There are several anchoring options here. On our first visit we stayed outside Tuwartz Narrows in the small cove tucked into the northeast corner. It's a comfortable anchorage and avoids the need to transit the narrows.

This time, however, we were after complete solitude.

Despite its intimidating appearance on the chart, Tuwartz Narrows is surprisingly straightforward if you follow the right line. The two charted drying rocks are the only real hazards. Hug the west shoreline to clear the first rock, then make a deliberate turn toward the east shore. Continue along that side past the second hazard, identified by three small, tree-covered drying islets.

The temptation is to steer directly from one narrow section to the next, but that's exactly where the shallower water lies. Trust the chart, make the turn, and the passage becomes surprisingly comfortable. While we found the transit straightforward, it's easy to understand why first-time visitors hesitate. Fortunately, the charts tell the story accurately—trust them more than your eyes.

Crossing the entrance ledge extending from the first charted drying rock, our sounder showed 15.3 feet beneath the keel during a forecast 13.1-foot high tide at Hartley Bay. That suggests we'd have only about two feet beneath the keel at low slack if we used the same track. Later we took the dinghy back out the narrows and discovered if we hugged the shore line even closer, the depths we deep enough for safe passage at a slack low.

Within moments, the narrows disappears behind you and it feels as though you've stepped into a place few people ever see.

Behind the narrows are two inviting anchorages. One lies in the eastern cove, while the other sits to the west near the entrance to Tuwartz Lagoon. After another dinghy tour this year, Karen looked around the anchorage, smiled, and simply declared, "This is my favorite." I suspect we'll be back.

Friends of ours have successfully tucked into the western anchorage with what they jokingly call a "short scope”, carefully avoiding the five-foot "bump in the bottom." With stronger winds forecast, we opted for a more conservative spot in about 60 feet of water almost directly opposite the lagoon entrance. The holding proved excellent, and the surrounding mountains made it feel like our own private fjord.

the first spot we tried, but moved after floating over the “bump”

our final anchor spot, closer to the lagoon entrance

Whenever we discover a lagoon, exploring it immediately becomes the mission of the day.

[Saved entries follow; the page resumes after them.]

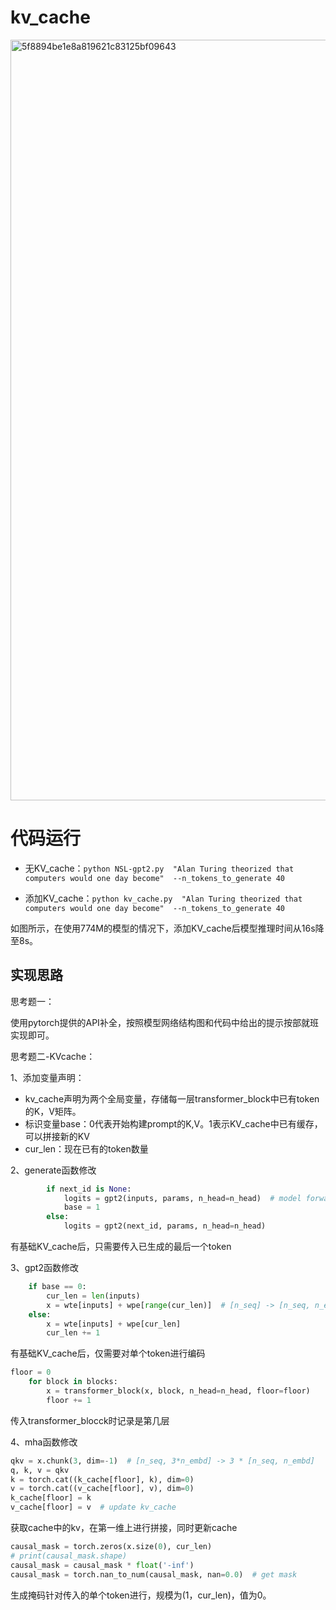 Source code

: # kv_cache
<img width="1217" alt="5f8894be1e8a819621c83125bf09643" src="https://github.com/user-attachments/assets/8dfae8a9-aeff-4f22-a41f-56265cb2f26b">

# 代码运行

+ 无KV_cache：`python NSL-gpt2.py  "Alan Turing theorized that computers would one day become"  --n_tokens_to_generate 40`

+ 添加KV_cache：`python kv_cache.py  "Alan Turing theorized that computers would one day become"  --n_tokens_to_generate 40`

如图所示，在使用774M的模型的情况下，添加KV_cache后模型推理时间从16s降至8s。

## 实现思路

思考题一：

使用pytorch提供的API补全，按照模型网络结构图和代码中给出的提示按部就班实现即可。

思考题二-KVcache：

1、添加变量声明：

+ kv_cache声明为两个全局变量，存储每一层transformer_block中已有token的K，V矩阵。
+ 标识变量base：0代表开始构建prompt的K,V。1表示KV_cache中已有缓存，可以拼接新的KV
+ cur_len：现在已有的token数量

2、generate函数修改

```python
        if next_id is None:
            logits = gpt2(inputs, params, n_head=n_head)  # model forward pass
            base = 1
        else:
            logits = gpt2(next_id, params, n_head=n_head)
```

有基础KV_cache后，只需要传入已生成的最后一个token

3、gpt2函数修改

```python
    if base == 0:
        cur_len = len(inputs)
        x = wte[inputs] + wpe[range(cur_len)]  # [n_seq] -> [n_seq, n_embd]
    else:
        x = wte[inputs] + wpe[cur_len]
        cur_len += 1
```

有基础KV_cache后，仅需要对单个token进行编码

```python
floor = 0
    for block in blocks:
        x = transformer_block(x, block, n_head=n_head, floor=floor) 
        floor += 1
```

传入transformer_blocck时记录是第几层

4、mha函数修改

```python
qkv = x.chunk(3, dim=-1)  # [n_seq, 3*n_embd] -> 3 * [n_seq, n_embd]
q, k, v = qkv
k = torch.cat((k_cache[floor], k), dim=0)
v = torch.cat((v_cache[floor], v), dim=0)
k_cache[floor] = k
v_cache[floor] = v  # update kv_cache
```

获取cache中的kv，在第一维上进行拼接，同时更新cache

```python
causal_mask = torch.zeros(x.size(0), cur_len)
# print(causal_mask.shape)
causal_mask = causal_mask * float('-inf')
causal_mask = torch.nan_to_num(causal_mask, nan=0.0)  # get mask
```

生成掩码针对传入的单个token进行，规模为(1，cur_len)，值为0。

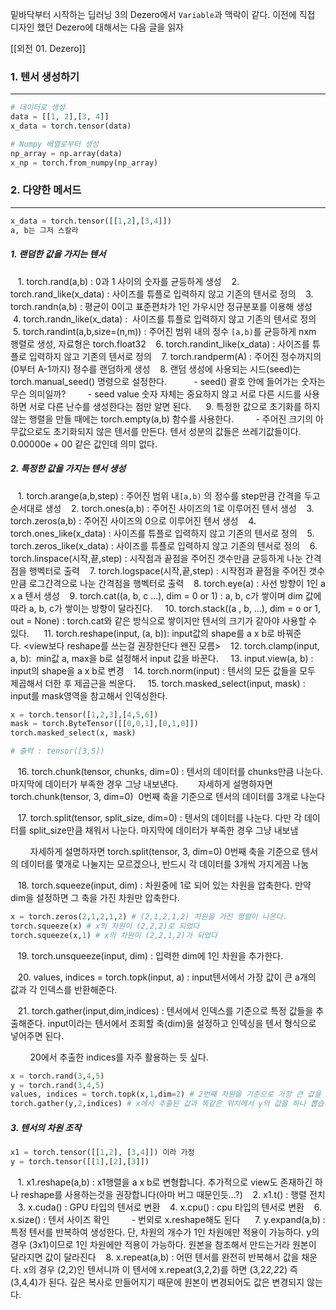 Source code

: 밑바닥부터 시작하는 딥러닝 3의 Dezero에서 `Variable`과 맥락이 같다. 이전에 직접 디자인 했던 Dezero에 대해서는 다음 글을 읽자

[[외전 01. Dezero]]


### 1. 텐서 생성하기
---
``` python
# 데이터로 생성
data = [[1, 2],[3, 4]]
x_data = torch.tensor(data)

# Numpy 배열로부터 생성
np_array = np.array(data)
x_np = torch.from_numpy(np_array)
```


### 2. 다양한 메서드
---
``` python
x_data = torch.tensor([[1,2],[3,4]])
a, b는 그저 스칼라
```

##### 1. 랜덤한 값을 가지는 텐서

   1. torch.rand(a,b) : 0과 1 사이의 숫자를 균등하게 생성
   2. torch.rand_like(x_data) : 사이즈를 튜플로 입력하지 않고 기존의 텐서로 정의
   3. torch.randn(a,b) : 평균이 0이고 표준편차가 1인 가우시안 정규분포를 이용해 생성
   4. torch.randn_like(x_data) :  사이즈를 튜플로 입력하지 않고 기존의 텐서로 정의
   5. torch.randint(a,b,size=(n,m)) : 주어진 범위 내의 정수 `[a,b)`를 균등하게 nxm 행렬로 생성, 자료형은 torch.float32
   6. torch.randint_like(x_data) : 사이즈를 튜플로 입력하지 않고 기존의 텐서로 정의
   7. torch.randperm(A) : 주어진 정수까지의(0부터 A-1까지) 정수를 랜덤하게 생성
   8. 랜덤 생성에 사용되는 시드(seed)는 torch.manual_seed() 명령으로 설정한다.  
        - seed() 괄호 안에 들어가는 숫자는 무슨 의미일까?
        - seed value 숫자 자체는 중요하지 않고 서로 다른 시드를 사용하면 서로 다른 난수를 생성한다는 점만 알면 된다.  
   9. 특정한 값으로 초기화를 하지 않는 행렬을 만들 때에는 torch.empty(a,b) 함수를 사용한다.
        - 주어진 크기의 아무값으로도 초기화되지 않은 텐서를 만든다. 텐서 성분의 값들은 쓰레기값들이다. 0.00000e + 00 같은 값인데 의미 없다.
    
##### 2. 특정한 값을 가지는 텐서 생성

   1. torch.arange(a,b,step) : 주어진 범위 내`[a,b)` 의 정수를 step만큼 간격을 두고 순서대로 생성
   2. torch.ones(a,b) : 주어진 사이즈의 1로 이루어진 텐서 생성
   3. torch.zeros(a,b) : 주어진 사이즈의 0으로 이루어진 텐서 생성
   4. torch.ones_like(x_data) : 사이즈를 튜플로 입력하지 않고 기존의 텐서로 정의
   5. torch.zeros_like(x_data) : 사이즈를 튜플로 입력하지 않고 기존의 텐서로 정의
   6. torch.linspace(시작,끝,step) : 시작점과 끝점을 주어진 갯수만큼 균등하게 나눈 간격점을 행벡터로 출력
   7. torch.logspace(시작,끝,step) : 시작점과 끝점을 주어진 갯수만큼 로그간격으로 나눈 간격점을 행벡터로 출력
   8. torch.eye(a) : 사선 방향이 1인 a x a 텐서 생성
   9. torch.cat((a, b, c ...), dim = 0 or 1) : a, b, c가 쌓이며 dim 값에 따라 a, b, c가 쌓이는 방향이 달라진다. 
   10. torch.stack((a , b, ...), dim = o or 1, out = None) : torch.cat와 같은 방식으로 쌓이지만 텐서의 크기가 같아야 사용할 수 있다.  
   11. torch.reshape(input, (a, b)): input값의 shape를 a x b로 바꿔준다. <view보다 reshape를 쓰는걸 권장한단다 왠진 모름>
   12. torch.clamp(input, a, b):  min값 a, max을 b로 설정해서 input 값을 바꾼다. 
   13. input.view(a, b) : input의 shape을 a x b로 변경
   14. torch.norm(input) : 텐서의 모든 값들을 모두 제곱해서 더한 후 제곱근을 씌운다. 
   15. torch.masked_select(input, mask) : input를 mask영역을 참고해서 인덱싱한다.
  
```python
x = torch.tensor([1,2,3],[4,5,6])  
mask = torch.ByteTensor([[0,0,1],[0,1,0]])  
torch.masked_select(x, mask)  

# 출력 : tensor([3,5])
```

   16. torch.chunk(tensor, chunks, dim=0) : 텐서의 데이터를 chunks만큼 나눈다. 마지막에 데이터가 부족한 경우 그냥 내보낸다. 
   
	   자세하게 설명하자면 torch.chunk(tensor, 3, dim=0)  0번째 축을 기준으로 텐서의 데이터를 3개로 나눈다

   17. torch.split(tensor, split_size, dim=0) : 텐서의 데이터를 나눈다. 다만 각 데이터를 split_size만큼 채워서 나눈다. 마지막에 데이터가 부족한 경우 그냥 내보냄

        자세하게 설명하자면 torch.split(tensor, 3, dim=0) 0번째 축을 기준으로 텐서의 데이터를 몇개로 나눌지는 모르겠으나, 반드시 각 데이터를 3개씩 가지게끔 나눔

   18. torch.squeeze(input, dim) : 차원중에 1로 되어 있는 차원을 압축한다. 만약 dim을 설정하면 그 축을 가진 차원만 압축한다.

``` python
x = torch.zeros(2,1,2,1,2) # (2,1,2,1,2) 차원을 가진 행렬이 나온다.
torch.squeeze(x) # x의 차원이 (2,2,2)로 되었다
torch.squeeze(x,1) # x의 차원이 (2,2,1,2)가 되었다
```
  
   19. torch.unsqueeze(input, dim) : 입력한 dim에 1인 차원을 추가한다.

   20. values, indices = torch.topk(input, a) : input텐서에서 가장 값이 큰 a개의 값과 각 인덱스를 반환해준다.

   21. torch.gather(input,dim,indices) : 텐서에서 인덱스를 기준으로 특정 값들을 추출해준다. input이라는 텐서에서 조회할 축(dim)을 설정하고 인덱싱을 텐서 형식으로 넣어주면 된다.

        20에서 추출한 indices를 자주 활용하는 듯 싶다.
        
``` python
x = torch.rand(3,4,5)  
y = torch.rand(3,4,5)  
values, indices = torch.topk(x,1,dim=2) # 2번째 차원을 기준으로 가장 큰 값을 하나 뽑습니다.
torch.gather(y,2,indices) # x에서 추출된 값과 똑같은 위치에서 y의 값을 하나 뽑습니다  
```

  
##### 3. 텐서의 차원 조작
   
``` python
x1 = torch.tensor([[1,2], [3,4]]) 이라 가정
y = torch.tensor([[1],[2],[3]])
```

   1. x1.reshape(a,b) : x1행렬을 a x b로 변형합니다. 추가적으로 view도 존재하긴 하나 reshape를 사용하는것을 권장합니다(아마 버그 때문인듯...?)
   2. x1.t() : 행렬 전치
   3. x.cuda() : GPU 타입의 텐서로 변환
   4. x.cpu() : cpu 타입의 텐서로 변환
   6. x.size() : 텐서 사이즈 확인
        - 번외로 x.reshape해도 된다  
   7. y.expand(a,b) : 특정 텐서를 반복하여 생성한다. 단, 차원의 개수가 1인 차원에만 적용이 가능하다. y의 경우 (3x1)이므로 1인 차원에만 적용이 가능하다. 원본을 참조해서 만드는거라 원본이 달라지면 값이 달라진다
   8. x.repeat(a,b) : 어떤 텐서를 완전히 반복해서 값을 채운다. x의 경우 (2,2)인 텐서니까 이 텐서에 x.repeat(3,2,2)를 하면 (3,2*2,2*2) 즉 (3,4,4)가 된다. 깊은 복사로 만들어지기 때문에 원본이 변경되어도 값은 변경되지 않는다.

















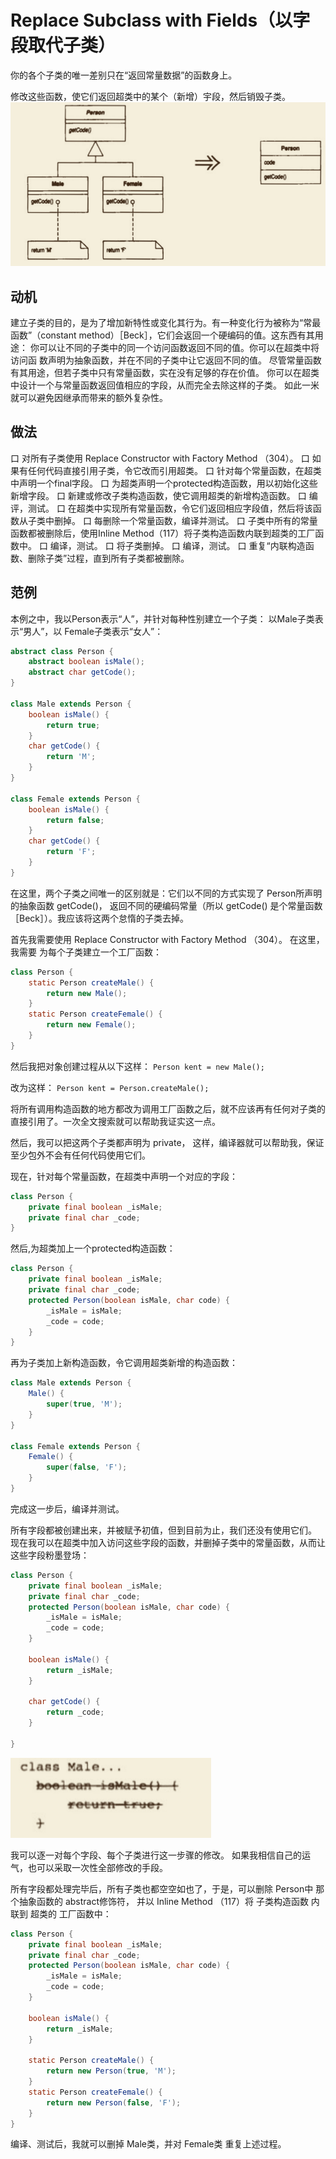 # Replace Subclass with Fields（以字段取代子类）
你的各个⼦类的唯⼀差别只在“返回常量数据”的函数身上。 


修改这些函数，使它们返回超类中的某个（新增）宇段，然后销毁⼦类。
![img_1.png](file/img_1.png)

## 动机

建⽴⼦类的⽬的，是为了增加新特性或变化其⾏为。有⼀种变化⾏为被称为“常最函数”（constant method）［Beck］，它们会返回⼀个硬编码的值。这东⻄有其⽤途：
你可以让不同的⼦类中的同⼀个访问函数返回不同的值。你可以在超类中将访问函 数声明为抽象函数，并在不同的⼦类中让它返回不同的值。
尽管常量函数有其⽤途，但若⼦类中只有常量函数，实在没有⾜够的存在价值。 你可以在超类中设计⼀个与常量函数返回值相应的字段，从⽽完全去除这样的⼦类。 如此⼀⽶就可以避免因继承⽽带来的额外复杂性。

## 做法

⼝ 对所有⼦类使⽤ Replace Constructor with Factory Method （304）。
⼝ 如果有任何代码直接引⽤⼦类，令它改⽽引⽤超类。 
⼝ 针对每个常量函数，在超类中声明⼀个final字段。 
⼝ 为超类声明⼀个protected构造函数，⽤以初始化这些新增字段。 
⼝ 新建或修改⼦类构造函数，使它调⽤超类的新增构造函数。
⼝ 编评，测试。
⼝ 在超类中实现所有常量函数，令它们返回相应字段值，然后将该函数从⼦类中删掉。
⼝ 每删除⼀个常量函数，编译并测试。
⼝ ⼦类中所有的常量函数都被删除后，使⽤Inline Method（117）将⼦类构造函数内联到超类的⼯⼚函数中。
⼝ 编译，测试。 
⼝ 将⼦类删掉。 
⼝ 编译，测试。
⼝ 重复“内联构造函数、删除⼦类”过程，直到所有⼦类都被删除。

## 范例

本例之中，我以Person表示“⼈”，并针对每种性别建⽴⼀个⼦类：
以Male⼦类表示“男⼈”，以 Female⼦类表示“⼥⼈”：
```java
abstract class Person {
    abstract boolean isMale();
    abstract char getCode();
}

class Male extends Person {
    boolean isMale() {
        return true;
    }
    char getCode() {
        return 'M';
    }
}

class Female extends Person {
    boolean isMale() {
        return false;
    }
    char getCode() {
        return 'F';
    }
}
```

在这⾥，两个⼦类之间唯⼀的区别就是：它们以不同的⽅式实现了 Person所声明的抽象函数 getCode()，
返回不同的硬编码常量（所以 getCode() 是个常量函数［Beck］）。我应该将这两个怠惰的⼦类去掉。

⾸先我需要使⽤ Replace Constructor with Factory Method （304）。
在这⾥，我需要 为每个⼦类建⽴⼀个⼯⼚函数： 
```java
class Person {
    static Person createMale() {
        return new Male();
    }
    static Person createFemale() {
        return new Female();
    }
}
```

然后我把对象创建过程从以下这样： 
`Person kent = new Male();`

改为这样：
`Person kent = Person.createMale();`

将所有调⽤构造函数的地⽅都改为调⽤⼯⼚函数之后，就不应该再有任何对⼦类的直接引⽤了。⼀次全⽂搜索就可以帮助我证实这⼀点。

然后，我可以把这两个⼦类都声明为 private，
这样，编译器就可以帮助我，保证⾄少包外不会有任何代码使⽤它们。 

现在，针对每个常量函数，在超类中声明⼀个对应的字段：
```java
class Person {
    private final boolean _isMale;
    private final char _code;
}
```
然后,为超类加上⼀个protected构造函数：
```java
class Person {
    private final boolean _isMale;
    private final char _code;
    protected Person(boolean isMale, char code) {
        _isMale = isMale;
        _code = code;
    }
}
```

再为⼦类加上新构造函数，令它调⽤超类新增的构造函数：
```java
class Male extends Person {
    Male() {
        super(true, 'M');
    }
}

class Female extends Person {
    Female() {
        super(false, 'F');
    }
}
```

完成这⼀步后，编译并测试。

所有字段都被创建出来，并被赋予初值，但到⽬前为⽌，我们还没有使⽤它们。
现在我可以在超类中加⼊访问这些字段的函数，并删掉⼦类中的常量函数，从⽽让这些字段粉墨登场：
```java
class Person {
    private final boolean _isMale;
    private final char _code;
    protected Person(boolean isMale, char code) {
        _isMale = isMale;
        _code = code;
    }
    
    boolean isMale() {
        return _isMale;
    }

    char getCode() {
        return _code;
    }
    
}
```
![img.png](file/img.png)


我可以逐⼀对每个字段、每个⼦类进⾏这⼀步骤的修改。
如果我相信⾃⼰的运⽓，也可以采取⼀次性全部修改的⼿段。

所有字段都处理完毕后，所有⼦类也都空空如也了，于是，可以删除 Person中 那个抽象函数的 abstract修饰符，
并以 Inline Method （117）将 ⼦类构造函数 内联到 超类的 ⼯⼚函数中：
```java
class Person {
    private final boolean _isMale;
    private final char _code;
    protected Person(boolean isMale, char code) {
        _isMale = isMale;
        _code = code;
    }
    
    boolean isMale() {
        return _isMale;
    }
    
    static Person createMale() {
        return new Person(true, 'M');
    }
    static Person createFemale() {
        return new Person(false, 'F');
    }
}

```

编译、测试后，我就可以删掉 Male类，并对 Female类 重复上述过程。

Based on several visits, along with a bit of drone reconnaissance, we've concluded that reaching Tuwartz Lagoon by dinghy is really only practical on the very highest tides. We'd recommend nothing less than about a 16-foot tide. Even then, the approach requires weaving through the usual maze of rocky islets before negotiating an especially shallow rock garden guarding the northern end of the entrance. A kayak could probably squeeze through with less water, but for a dinghy, patience is the better strategy.

the maze that is the entrance to tuwartz lagoon

Even if the lagoon itself remains out of reach, Tuwartz offers no shortage of shoreline to explore by dinghy. The quiet coves, forested slopes, and complete absence of other boats make it easy to spend an afternoon simply wandering and appreciating the remarkable isolation.

As our northbound journey draws us ever closer to the bustle of Prince Rupert and the northern turning point of this year's cruise, we're reminded how much we treasure places like this. The Pacific Northwest's greatest cruising destinations often aren't the ones everyone knows about. They're the quiet corners hidden behind a narrow pass or an unassuming point of land—places where, for one peaceful evening, it feels as though the entire coast belongs to you alone.